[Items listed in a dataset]
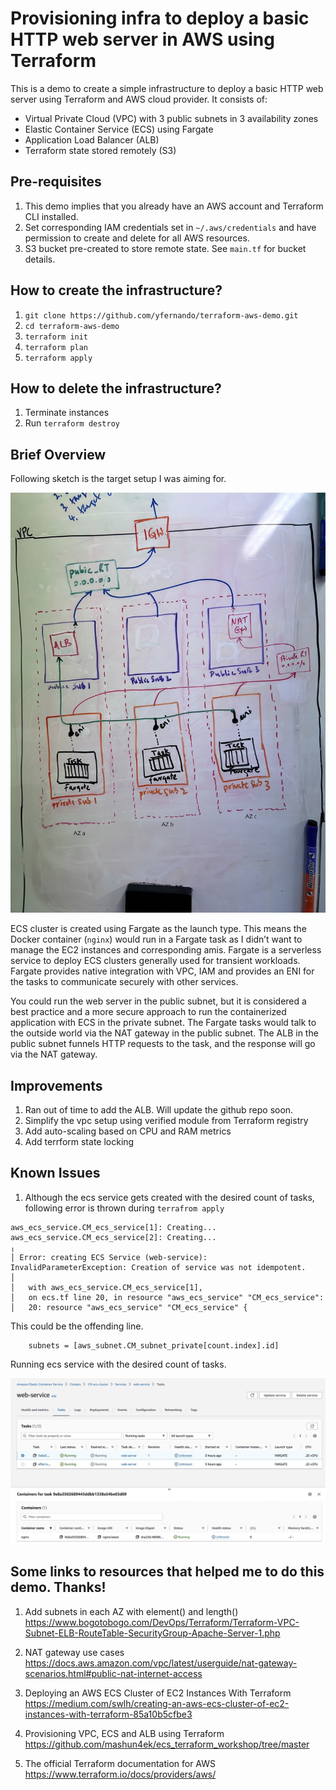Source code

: 

# Provisioning infra to deploy a basic HTTP web server in AWS using Terraform

This is a demo to create a simple infrastructure to deploy a basic HTTP web server using Terraform and AWS cloud provider. It consists of:

- Virtual Private Cloud (VPC) with 3 public subnets in 3 availability zones
- Elastic Container Service (ECS) using Fargate
- Application Load Balancer (ALB)
- Terraform state stored remotely (S3)

## Pre-requisites 
1. This demo implies that you already have an AWS account and Terraform CLI installed.
2. Set corresponding IAM credentials set in `~/.aws/credentials` and have permission to create and delete for all AWS resources.
3. S3 bucket pre-created to store remote state. See `main.tf` for bucket details.

## How to create the infrastructure?
1. `git clone https://github.com/yfernando/terraform-aws-demo.git`
2. `cd terraform-aws-demo`
3. `terraform init`
4. `terraform plan`
5. `terraform apply`

## How to delete the infrastructure?
1. Terminate instances
2. Run `terraform destroy`

## Brief Overview
Following sketch is the target setup I was aiming for. 

![Target setup](./image/sketch.jpeg)

ECS cluster is created using Fargate as the launch type. This means the Docker container (`nginx`) would run in a Fargate task as I didn’t want to manage the EC2 instances and corresponding amis. Fargate is a serverless service to deploy ECS clusters generally used for transient workloads. Fargate provides native integration with VPC, IAM and provides an ENI for the tasks to communicate securely with other services.

You could run the web server in the public subnet, but it is considered a best practice and a more secure approach to run the containerized application with ECS in the private subnet. The Fargate tasks would talk to the outside world via the NAT gateway in the public subnet. The ALB in the public subnet funnels HTTP requests to the task, and the response will go via the NAT gateway.

## Improvements

1. Ran out of time to add the ALB. Will update the github repo soon.
2. Simplify the vpc setup using verified module from Terraform registry
3. Add auto-scaling based on CPU and RAM metrics
4. Add terrform state locking

## Known Issues

1. Although the ecs service gets created with the desired count of tasks, following error is thrown during `terrafrom apply` 

```
aws_ecs_service.CM_ecs_service[1]: Creating...
aws_ecs_service.CM_ecs_service[2]: Creating...
╷
│ Error: creating ECS Service (web-service): InvalidParameterException: Creation of service was not idempotent.
│
│   with aws_ecs_service.CM_ecs_service[1],
│   on ecs.tf line 20, in resource "aws_ecs_service" "CM_ecs_service":
│   20: resource "aws_ecs_service" "CM_ecs_service" {
```
This could be the offending line. 
```
    subnets = [aws_subnet.CM_subnet_private[count.index].id]
```

Running ecs service with the desired count of tasks.

![Running ecs service](./image/running_ecs_service.jpeg)

## Some links to resources that helped me to do this demo. Thanks! 

1. Add subnets in each AZ with element() and length()
https://www.bogotobogo.com/DevOps/Terraform/Terraform-VPC-Subnet-ELB-RouteTable-SecurityGroup-Apache-Server-1.php

2. NAT gateway use cases
https://docs.aws.amazon.com/vpc/latest/userguide/nat-gateway-scenarios.html#public-nat-internet-access

3. Deploying an AWS ECS Cluster of EC2 Instances With Terraform
https://medium.com/swlh/creating-an-aws-ecs-cluster-of-ec2-instances-with-terraform-85a10b5cfbe3

4. Provisioning VPC, ECS and ALB using Terraform
https://github.com/mashun4ek/ecs_terraform_workshop/tree/master

5. The official Terraform documentation for AWS
https://www.terraform.io/docs/providers/aws/
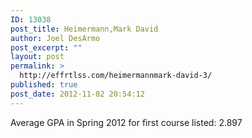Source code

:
 ```yaml
---
ID: 13038
post_title: Heimermann,Mark David
author: Joel DesArmo
post_excerpt: ""
layout: post
permalink: >
  http://effrtlss.com/heimermannmark-david-3/
published: true
post_date: 2012-11-02 20:54:12
---
```

<p>Average GPA in Spring 2012 for first course listed: 2.897</p>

● **Your goal**
Give the exact lines, and only those, from the line containing "2. Simplify the" through the line containing "https://github.com/mashun4ek/ecs_terraform_workshop/tree/master" in the entries above.

● **Answer to this task**
2. Simplify the vpc setup using verified module from Terraform registry
3. Add auto-scaling based on CPU and RAM metrics
4. Add terrform state locking

## Known Issues

1. Although the ecs service gets created with the desired count of tasks, following error is thrown during `terrafrom apply` 

```
aws_ecs_service.CM_ecs_service[1]: Creating...
aws_ecs_service.CM_ecs_service[2]: Creating...
╷
│ Error: creating ECS Service (web-service): InvalidParameterException: Creation of service was not idempotent.
│
│   with aws_ecs_service.CM_ecs_service[1],
│   on ecs.tf line 20, in resource "aws_ecs_service" "CM_ecs_service":
│   20: resource "aws_ecs_service" "CM_ecs_service" {
```
This could be the offending line. 
```
    subnets = [aws_subnet.CM_subnet_private[count.index].id]
```

Running ecs service with the desired count of tasks.

![Running ecs service](./image/running_ecs_service.jpeg)

## Some links to resources that helped me to do this demo. Thanks! 

1. Add subnets in each AZ with element() and length()
https://www.bogotobogo.com/DevOps/Terraform/Terraform-VPC-Subnet-ELB-RouteTable-SecurityGroup-Apache-Server-1.php

2. NAT gateway use cases
https://docs.aws.amazon.com/vpc/latest/userguide/nat-gateway-scenarios.html#public-nat-internet-access

3. Deploying an AWS ECS Cluster of EC2 Instances With Terraform
https://medium.com/swlh/creating-an-aws-ecs-cluster-of-ec2-instances-with-terraform-85a10b5cfbe3

4. Provisioning VPC, ECS and ALB using Terraform
https://github.com/mashun4ek/ecs_terraform_workshop/tree/master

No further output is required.